Oboes Part 3 – Oboes in the Band

The Oboe in the Band

As I mentioned in the subsection on the Oboe itself, the Oboe does not share well with others.  That said, the English Horn is like a young girl who is in love with the whole world.  She wants to be around everyone, and everyone is enlightened by her presence.  It is odd how a simple difference in a fifth and a different shape to the bell changes the whole outlook of an instrument.  The other lower oboes tend to fall along the lines of the English Horn.

I also mentioned in the subsection on the Oboe that there are generally only two Oboes in the band.  This number does not include the English Hornist, who forms the third member of the ensemble.  I personally would love to see the band’s oboe section expanded to include a fourth player on the Bass Oboe.  What rich and wonderful combination can be had with such an ensemble!

Most professional Oboists own or have access to an English Horn.  This means it is theoretically possible to have all members of the oboe section playing English Horn at once.  Or what about a low quartet made of Oboe d’Amore, two English Horns, and a Bass Oboe?

Groups more than four can be attempted, but they are advised against.  Oboists tend to clash with their own personalities.  I have been in a room with a dozen or more oboists, and I wouldn’t wish that fate upon any!  (By the way, only Bassoonists are allowed to say this about their soprano kindred.  I’m sure they say equal things about us!)

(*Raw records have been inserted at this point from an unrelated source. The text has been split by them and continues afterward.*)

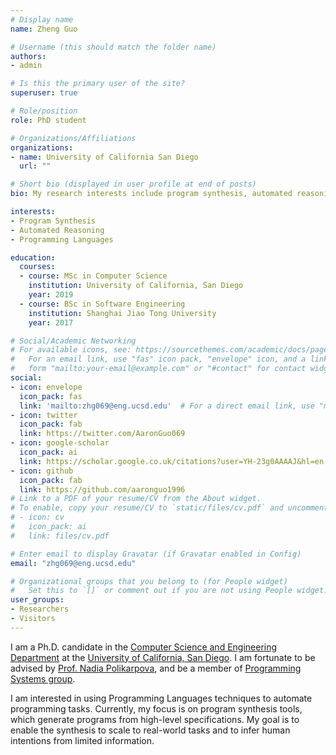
 ```yaml
---
# Display name
name: Zheng Guo

# Username (this should match the folder name)
authors:
- admin

# Is this the primary user of the site?
superuser: true

# Role/position
role: PhD student

# Organizations/Affiliations
organizations:
- name: University of California San Diego
  url: ""

# Short bio (displayed in user profile at end of posts)
bio: My research interests include program synthesis, automated reasoning and programming languages.

interests:
- Program Synthesis
- Automated Reasoning
- Programming Languages

education:
  courses:
  - course: MSc in Computer Science
    institution: University of California, San Diego
    year: 2019
  - course: BSc in Software Engineering
    institution: Shanghai Jiao Tong University
    year: 2017

# Social/Academic Networking
# For available icons, see: https://sourcethemes.com/academic/docs/page-builder/#icons
#   For an email link, use "fas" icon pack, "envelope" icon, and a link in the
#   form "mailto:your-email@example.com" or "#contact" for contact widget.
social:
- icon: envelope
  icon_pack: fas
  link: 'mailto:zhg069@eng.ucsd.edu'  # For a direct email link, use "mailto:test@example.org".
- icon: twitter
  icon_pack: fab
  link: https://twitter.com/AaronGuo069
- icon: google-scholar
  icon_pack: ai
  link: https://scholar.google.co.uk/citations?user=YH-23g0AAAAJ&hl=en
- icon: github
  icon_pack: fab
  link: https://github.com/aaronguo1996
# Link to a PDF of your resume/CV from the About widget.
# To enable, copy your resume/CV to `static/files/cv.pdf` and uncomment the lines below.
# - icon: cv
#   icon_pack: ai
#   link: files/cv.pdf

# Enter email to display Gravatar (if Gravatar enabled in Config)
email: "zhg069@eng.ucsd.edu"

# Organizational groups that you belong to (for People widget)
#   Set this to `[]` or comment out if you are not using People widget.
user_groups:
- Researchers
- Visitors
---
```


I am a Ph.D. candidate in the [Computer Science and Engineering Department](https://cse.ucsd.edu) 
at the [University of California, San Diego](https://www.ucsd.edu). 
I am fortunate to be advised by [Prof. Nadia Polikarpova](http://cseweb.ucsd.edu/~npolikarpova), 
and be a member of [Programming Systems group](http://cseweb.ucsd.edu/groups/progsys/).


I am interested in using Programming Languages techniques to automate programming tasks. 
Currently, my focus is on program synthesis tools, 
which generate programs from high-level specifications. 
My goal is to enable the synthesis to scale to real-world tasks and 
to infer human intentions from limited information.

Were I to have an expanded section, I would always expand the oboe family on the lower end.  A full bodied section could be as such:

Player 1. Oboe

Player 2. Oboe

Player 3. Oboe d’Amore, Oboe

Player 4. English Horn, Oboe

Player 5. English Horn, Oboe

Player 6. Bass Oboe, Oboe

With a section like this, we can open up nearly every combination of oboes possible.  All members can switch to Oboe if such a strident sound is needed.  At the low end, we can have a full quartet of low oboes.  I do not include the Piccolo Oboe here, only because it is so unknown to players, that its inclusion would be tenuous at best, but if one were available, then any of the Oboe players could potentially double on the instrument.

Tchaikovsky’s Serenade for Piccolo Oboe (F), 10 Oboes, Oboe d’Amore, 2 English Horns, and Bass Oboe.

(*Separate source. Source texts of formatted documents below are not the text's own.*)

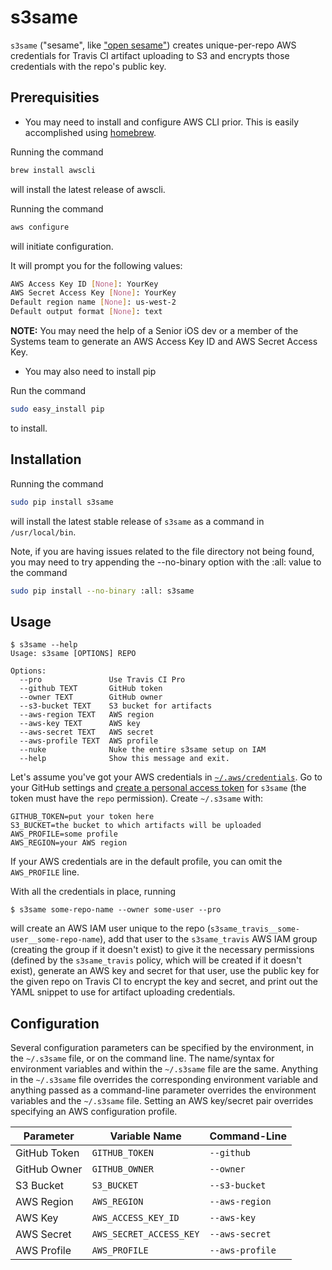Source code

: # s3same
`s3same` ("sesame", like ["open sesame"](https://en.wikipedia.org/wiki/Open_Sesame_(phrase))) creates unique-per-repo AWS credentials for Travis CI artifact uploading to S3 and encrypts those credentials with the repo's public key.

## Prerequisities
- You may need to install and configure AWS CLI prior.
This is easily accomplished using [homebrew](https://brew.sh/).

Running the command
```sh
brew install awscli
```
will install the latest release of awscli.

Running the command
```sh
aws configure
```
will initiate configuration.

It will prompt you for the following values:
```sh
AWS Access Key ID [None]: YourKey
AWS Secret Access Key [None]: YourKey
Default region name [None]: us-west-2
Default output format [None]: text
```
**NOTE:** You may need the help of a Senior iOS dev or a member of the Systems team to generate an AWS Access Key ID and AWS Secret Access Key.

- You may also need to install pip

Run the command
```sh
sudo easy_install pip
```
to install.

## Installation

Running the command
```sh
sudo pip install s3same
```
will install the latest stable release of `s3same` as a command in `/usr/local/bin`.

Note, if you are having issues related to the file directory not being found, you may need to try appending the --no-binary option with the :all: value to the command
```sh
sudo pip install --no-binary :all: s3same
```

## Usage

```
$ s3same --help
Usage: s3same [OPTIONS] REPO

Options:
  --pro               Use Travis CI Pro
  --github TEXT       GitHub token
  --owner TEXT        GitHub owner
  --s3-bucket TEXT    S3 bucket for artifacts
  --aws-region TEXT   AWS region
  --aws-key TEXT      AWS key
  --aws-secret TEXT   AWS secret
  --aws-profile TEXT  AWS profile
  --nuke              Nuke the entire s3same setup on IAM
  --help              Show this message and exit.
```

Let's assume you've got your AWS credentials in [`~/.aws/credentials`](http://docs.aws.amazon.com/cli/latest/userguide/cli-chap-getting-started.html#cli-config-files).  Go to your GitHub settings and [create a personal access token](https://github.com/settings/tokens/new) for `s3same` (the token must have the `repo` permission).  Create `~/.s3same` with:
```
GITHUB_TOKEN=put your token here
S3_BUCKET=the bucket to which artifacts will be uploaded
AWS_PROFILE=some profile
AWS_REGION=your AWS region
```
If your AWS credentials are in the default profile, you can omit the `AWS_PROFILE` line.

With all the credentials in place, running
```
$ s3same some-repo-name --owner some-user --pro
```
will create an AWS IAM user unique to the repo (`s3same_travis__some-user__some-repo-name`), add that user to the `s3same_travis` AWS IAM group (creating the group if it doesn't exist) to give it the necessary permissions (defined by the `s3same_travis` policy, which will be created if it doesn't exist), generate an AWS key and secret for that user, use the public key for the given repo on Travis CI to encrypt the key and secret, and print out the YAML snippet to use for artifact uploading credentials.

## Configuration

Several configuration parameters can be specified by the environment, in the `~/.s3same` file, or on the command line.  The name/syntax for environment variables and within the `~/.s3same` file are the same.  Anything in the `~/.s3same` file overrides the corresponding environment variable and anything passed as a command-line parameter overrides the environment variables and the `~/.s3same` file.  Setting an AWS key/secret pair overrides specifying an AWS configuration profile.

Parameter | Variable Name | Command-Line
--- | --- | ---
GitHub Token | `GITHUB_TOKEN` | `--github`
GitHub Owner | `GITHUB_OWNER` | `--owner`
S3 Bucket | `S3_BUCKET` | `--s3-bucket`
AWS Region | `AWS_REGION` | `--aws-region`
AWS Key | `AWS_ACCESS_KEY_ID` | `--aws-key`
AWS Secret | `AWS_SECRET_ACCESS_KEY` | `--aws-secret`
AWS Profile | `AWS_PROFILE` | `--aws-profile`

Oboes Part 2 – Hypothetical Lower Oboes

Hypothetical Oboes

This post will deviate from my normal format slightly.

Musical progress is always pushed by advancements in technology.    However, an instrument manufacturer will not produce an instrument that there is no niche for.  They simply cannot afford the expenditure in research and development on a product with no current use.

I say this up front before I go on with the rest of this post.  Both the oboe and bassoon families are not as complete when compared to the other woodwind families.  Oboes occupy only the soprano and alto roles, while the bassoons take on only the tenor and bass roles.  While to some this may seem to be complementary, what would happen if we fully separate the two families?

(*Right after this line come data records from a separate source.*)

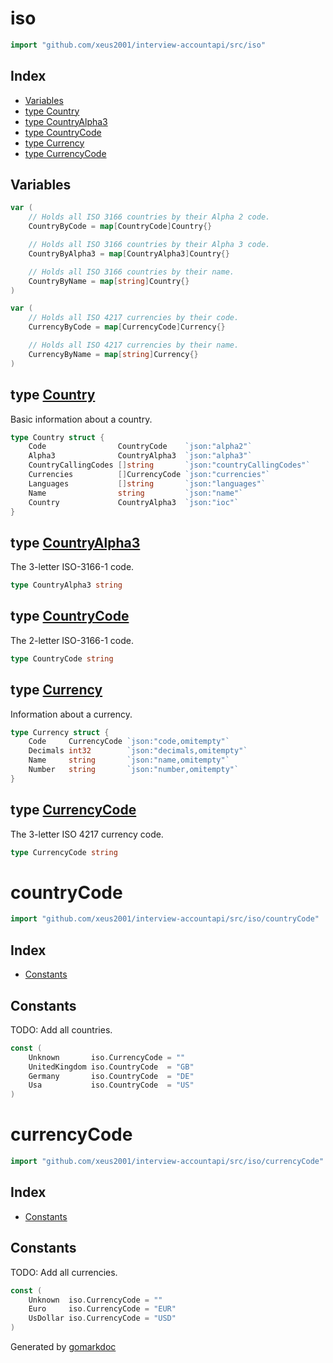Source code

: <!-- Code generated by gomarkdoc. DO NOT EDIT -->

# iso

```go
import "github.com/xeus2001/interview-accountapi/src/iso"
```

## Index

- [Variables](<#variables>)
- [type Country](<#type-country>)
- [type CountryAlpha3](<#type-countryalpha3>)
- [type CountryCode](<#type-countrycode>)
- [type Currency](<#type-currency>)
- [type CurrencyCode](<#type-currencycode>)


## Variables

```go
var (
    // Holds all ISO 3166 countries by their Alpha 2 code.
    CountryByCode = map[CountryCode]Country{}

    // Holds all ISO 3166 countries by their Alpha 3 code.
    CountryByAlpha3 = map[CountryAlpha3]Country{}

    // Holds all ISO 3166 countries by their name.
    CountryByName = map[string]Country{}
)
```

```go
var (
    // Holds all ISO 4217 currencies by their code.
    CurrencyByCode = map[CurrencyCode]Currency{}

    // Holds all ISO 4217 currencies by their name.
    CurrencyByName = map[string]Currency{}
)
```

## type [Country](<https://github.com/form3tech-oss/interview-accountapi/blob/master/src/iso/iso3166.go#L14-L22>)

Basic information about a country\.

```go
type Country struct {
    Code                CountryCode    `json:"alpha2"`
    Alpha3              CountryAlpha3  `json:"alpha3"`
    CountryCallingCodes []string       `json:"countryCallingCodes"`
    Currencies          []CurrencyCode `json:"currencies"`
    Languages           []string       `json:"languages"`
    Name                string         `json:"name"`
    Country             CountryAlpha3  `json:"ioc"`
}
```

## type [CountryAlpha3](<https://github.com/form3tech-oss/interview-accountapi/blob/master/src/iso/iso3166.go#L11>)

The 3\-letter ISO\-3166\-1 code\.

```go
type CountryAlpha3 string
```

## type [CountryCode](<https://github.com/form3tech-oss/interview-accountapi/blob/master/src/iso/iso3166.go#L8>)

The 2\-letter ISO\-3166\-1 code\.

```go
type CountryCode string
```

## type [Currency](<https://github.com/form3tech-oss/interview-accountapi/blob/master/src/iso/iso4217.go#L9-L14>)

Information about a currency\.

```go
type Currency struct {
    Code     CurrencyCode `json:"code,omitempty"`
    Decimals int32        `json:"decimals,omitempty"`
    Name     string       `json:"name,omitempty"`
    Number   string       `json:"number,omitempty"`
}
```

## type [CurrencyCode](<https://github.com/form3tech-oss/interview-accountapi/blob/master/src/iso/iso4217.go#L6>)

The 3\-letter ISO 4217 currency code\.

```go
type CurrencyCode string
```

# countryCode

```go
import "github.com/xeus2001/interview-accountapi/src/iso/countryCode"
```

## Index

- [Constants](<#constants>)


## Constants

TODO: Add all countries\.

```go
const (
    Unknown       iso.CurrencyCode = ""
    UnitedKingdom iso.CountryCode  = "GB"
    Germany       iso.CountryCode  = "DE"
    Usa           iso.CountryCode  = "US"
)
```

# currencyCode

```go
import "github.com/xeus2001/interview-accountapi/src/iso/currencyCode"
```

## Index

- [Constants](<#constants>)


## Constants

TODO: Add all currencies\.

```go
const (
    Unknown  iso.CurrencyCode = ""
    Euro     iso.CurrencyCode = "EUR"
    UsDollar iso.CurrencyCode = "USD"
)
```



Generated by [gomarkdoc](<https://github.com/princjef/gomarkdoc>)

Talk of extend the oboe family below the Bass Oboe has been around for over a century.  In his 1904 update to Berlioz’s Treatise on Instrumentation, Richard Strauss writes:

“Through the courtesy of M. Gevaert, I heard in the Brussels Conservatory a double-bass oboe, whose tone had not the slightest similarity with the low tones of the bassoon.  It was, down to the extreme depth, the typical shawm timbre of the oboe.  If, in the near future, our ears should demand even finer differentiations of sound and a still greater wealth of tonal colors, we might reintroduce this instrument into the orchestra; thus, each individual timbre would be represented by a whole family group instead of the one or two members we have at present.”

Sadly, nothing is known about this instrument that Strauss heard besides this one account.  We do not know who manufactured it or whether or not it really was a true Contrabass Oboe.  Some speculate it might have been a sarrusophone of some type.  I think Strauss would have known the difference though, and we can trust his account.  Forsyth also makes mention of the instrument in his Orchestration, but only in passing.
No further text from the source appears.